--- About this exercise ---
Exactly as they stand, write out all of the entries again.

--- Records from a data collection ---
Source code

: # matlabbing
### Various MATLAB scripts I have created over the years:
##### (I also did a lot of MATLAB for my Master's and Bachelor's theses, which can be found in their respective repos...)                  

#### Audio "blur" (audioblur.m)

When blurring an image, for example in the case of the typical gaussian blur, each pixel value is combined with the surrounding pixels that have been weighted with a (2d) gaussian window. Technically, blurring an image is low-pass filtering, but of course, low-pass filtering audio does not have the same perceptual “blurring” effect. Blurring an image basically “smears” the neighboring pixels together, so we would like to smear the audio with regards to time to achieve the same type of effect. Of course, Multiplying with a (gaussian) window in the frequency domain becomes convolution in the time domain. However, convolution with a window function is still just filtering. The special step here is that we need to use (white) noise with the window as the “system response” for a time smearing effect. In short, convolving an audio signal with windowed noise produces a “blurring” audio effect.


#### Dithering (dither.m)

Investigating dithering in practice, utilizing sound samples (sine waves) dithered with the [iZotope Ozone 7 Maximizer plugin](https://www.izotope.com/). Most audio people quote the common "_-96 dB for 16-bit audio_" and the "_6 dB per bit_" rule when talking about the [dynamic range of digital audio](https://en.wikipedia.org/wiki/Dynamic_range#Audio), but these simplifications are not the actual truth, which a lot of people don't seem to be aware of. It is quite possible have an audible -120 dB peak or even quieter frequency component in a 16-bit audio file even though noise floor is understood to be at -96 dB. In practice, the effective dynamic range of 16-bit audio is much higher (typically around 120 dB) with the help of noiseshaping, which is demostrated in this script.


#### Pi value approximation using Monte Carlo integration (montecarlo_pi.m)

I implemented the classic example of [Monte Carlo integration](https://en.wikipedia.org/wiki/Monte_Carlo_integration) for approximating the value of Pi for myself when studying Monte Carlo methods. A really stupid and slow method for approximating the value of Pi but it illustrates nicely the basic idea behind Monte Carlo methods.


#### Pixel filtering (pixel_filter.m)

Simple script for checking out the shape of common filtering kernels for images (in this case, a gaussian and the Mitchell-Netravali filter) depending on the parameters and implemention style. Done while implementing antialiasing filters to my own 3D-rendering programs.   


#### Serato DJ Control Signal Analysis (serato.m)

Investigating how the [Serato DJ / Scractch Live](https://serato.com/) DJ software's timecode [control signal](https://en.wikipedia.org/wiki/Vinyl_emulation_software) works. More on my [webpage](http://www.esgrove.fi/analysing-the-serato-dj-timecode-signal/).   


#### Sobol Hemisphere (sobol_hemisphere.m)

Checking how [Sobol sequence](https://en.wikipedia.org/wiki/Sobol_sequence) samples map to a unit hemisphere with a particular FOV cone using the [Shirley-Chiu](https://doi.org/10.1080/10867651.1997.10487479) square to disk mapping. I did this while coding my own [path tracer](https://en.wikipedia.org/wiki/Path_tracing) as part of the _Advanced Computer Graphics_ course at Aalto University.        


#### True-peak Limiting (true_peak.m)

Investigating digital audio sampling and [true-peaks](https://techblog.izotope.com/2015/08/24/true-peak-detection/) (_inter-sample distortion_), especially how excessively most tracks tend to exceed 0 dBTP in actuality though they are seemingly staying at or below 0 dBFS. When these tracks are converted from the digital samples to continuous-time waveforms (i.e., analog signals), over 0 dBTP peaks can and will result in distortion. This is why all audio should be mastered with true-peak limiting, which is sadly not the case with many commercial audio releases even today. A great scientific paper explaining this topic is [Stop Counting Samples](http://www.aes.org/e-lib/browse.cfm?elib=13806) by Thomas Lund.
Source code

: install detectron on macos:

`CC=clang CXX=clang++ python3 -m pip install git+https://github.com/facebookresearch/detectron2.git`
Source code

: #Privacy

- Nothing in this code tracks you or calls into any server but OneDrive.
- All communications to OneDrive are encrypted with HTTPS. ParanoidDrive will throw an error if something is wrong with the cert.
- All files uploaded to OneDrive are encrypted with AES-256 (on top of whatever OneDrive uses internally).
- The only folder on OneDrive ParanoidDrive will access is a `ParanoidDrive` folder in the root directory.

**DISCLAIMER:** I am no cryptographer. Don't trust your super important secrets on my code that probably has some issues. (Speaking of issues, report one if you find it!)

--- Result of the exercise ---
Source code

: # matlabbing
### Various MATLAB scripts I have created over the years:
##### (I also did a lot of MATLAB for my Master's and Bachelor's theses, which can be found in their respective repos...)                  

#### Audio "blur" (audioblur.m)

When blurring an image, for example in the case of the typical gaussian blur, each pixel value is combined with the surrounding pixels that have been weighted with a (2d) gaussian window. Technically, blurring an image is low-pass filtering, but of course, low-pass filtering audio does not have the same perceptual “blurring” effect. Blurring an image basically “smears” the neighboring pixels together, so we would like to smear the audio with regards to time to achieve the same type of effect. Of course, Multiplying with a (gaussian) window in the frequency domain becomes convolution in the time domain. However, convolution with a window function is still just filtering. The special step here is that we need to use (white) noise with the window as the “system response” for a time smearing effect. In short, convolving an audio signal with windowed noise produces a “blurring” audio effect.


#### Dithering (dither.m)

Investigating dithering in practice, utilizing sound samples (sine waves) dithered with the [iZotope Ozone 7 Maximizer plugin](https://www.izotope.com/). Most audio people quote the common "_-96 dB for 16-bit audio_" and the "_6 dB per bit_" rule when talking about the [dynamic range of digital audio](https://en.wikipedia.org/wiki/Dynamic_range#Audio), but these simplifications are not the actual truth, which a lot of people don't seem to be aware of. It is quite possible have an audible -120 dB peak or even quieter frequency component in a 16-bit audio file even though noise floor is understood to be at -96 dB. In practice, the effective dynamic range of 16-bit audio is much higher (typically around 120 dB) with the help of noiseshaping, which is demostrated in this script.


#### Pi value approximation using Monte Carlo integration (montecarlo_pi.m)

I implemented the classic example of [Monte Carlo integration](https://en.wikipedia.org/wiki/Monte_Carlo_integration) for approximating the value of Pi for myself when studying Monte Carlo methods. A really stupid and slow method for approximating the value of Pi but it illustrates nicely the basic idea behind Monte Carlo methods.


#### Pixel filtering (pixel_filter.m)

Simple script for checking out the shape of common filtering kernels for images (in this case, a gaussian and the Mitchell-Netravali filter) depending on the parameters and implemention style. Done while implementing antialiasing filters to my own 3D-rendering programs.   


#### Serato DJ Control Signal Analysis (serato.m)

Investigating how the [Serato DJ / Scractch Live](https://serato.com/) DJ software's timecode [control signal](https://en.wikipedia.org/wiki/Vinyl_emulation_software) works. More on my [webpage](http://www.esgrove.fi/analysing-the-serato-dj-timecode-signal/).   


#### Sobol Hemisphere (sobol_hemisphere.m)

Checking how [Sobol sequence](https://en.wikipedia.org/wiki/Sobol_sequence) samples map to a unit hemisphere with a particular FOV cone using the [Shirley-Chiu](https://doi.org/10.1080/10867651.1997.10487479) square to disk mapping. I did this while coding my own [path tracer](https://en.wikipedia.org/wiki/Path_tracing) as part of the _Advanced Computer Graphics_ course at Aalto University.        


#### True-peak Limiting (true_peak.m)

Investigating digital audio sampling and [true-peaks](https://techblog.izotope.com/2015/08/24/true-peak-detection/) (_inter-sample distortion_), especially how excessively most tracks tend to exceed 0 dBTP in actuality though they are seemingly staying at or below 0 dBFS. When these tracks are converted from the digital samples to continuous-time waveforms (i.e., analog signals), over 0 dBTP peaks can and will result in distortion. This is why all audio should be mastered with true-peak limiting, which is sadly not the case with many commercial audio releases even today. A great scientific paper explaining this topic is [Stop Counting Samples](http://www.aes.org/e-lib/browse.cfm?elib=13806) by Thomas Lund.
Source code

: install detectron on macos:

`CC=clang CXX=clang++ python3 -m pip install git+https://github.com/facebookresearch/detectron2.git`
Source code

: #Privacy

- Nothing in this code tracks you or calls into any server but OneDrive.
- All communications to OneDrive are encrypted with HTTPS. ParanoidDrive will throw an error if something is wrong with the cert.
- All files uploaded to OneDrive are encrypted with AES-256 (on top of whatever OneDrive uses internally).
- The only folder on OneDrive ParanoidDrive will access is a `ParanoidDrive` folder in the root directory.

**DISCLAIMER:** I am no cryptographer. Don't trust your super important secrets on my code that probably has some issues. (Speaking of issues, report one if you find it!)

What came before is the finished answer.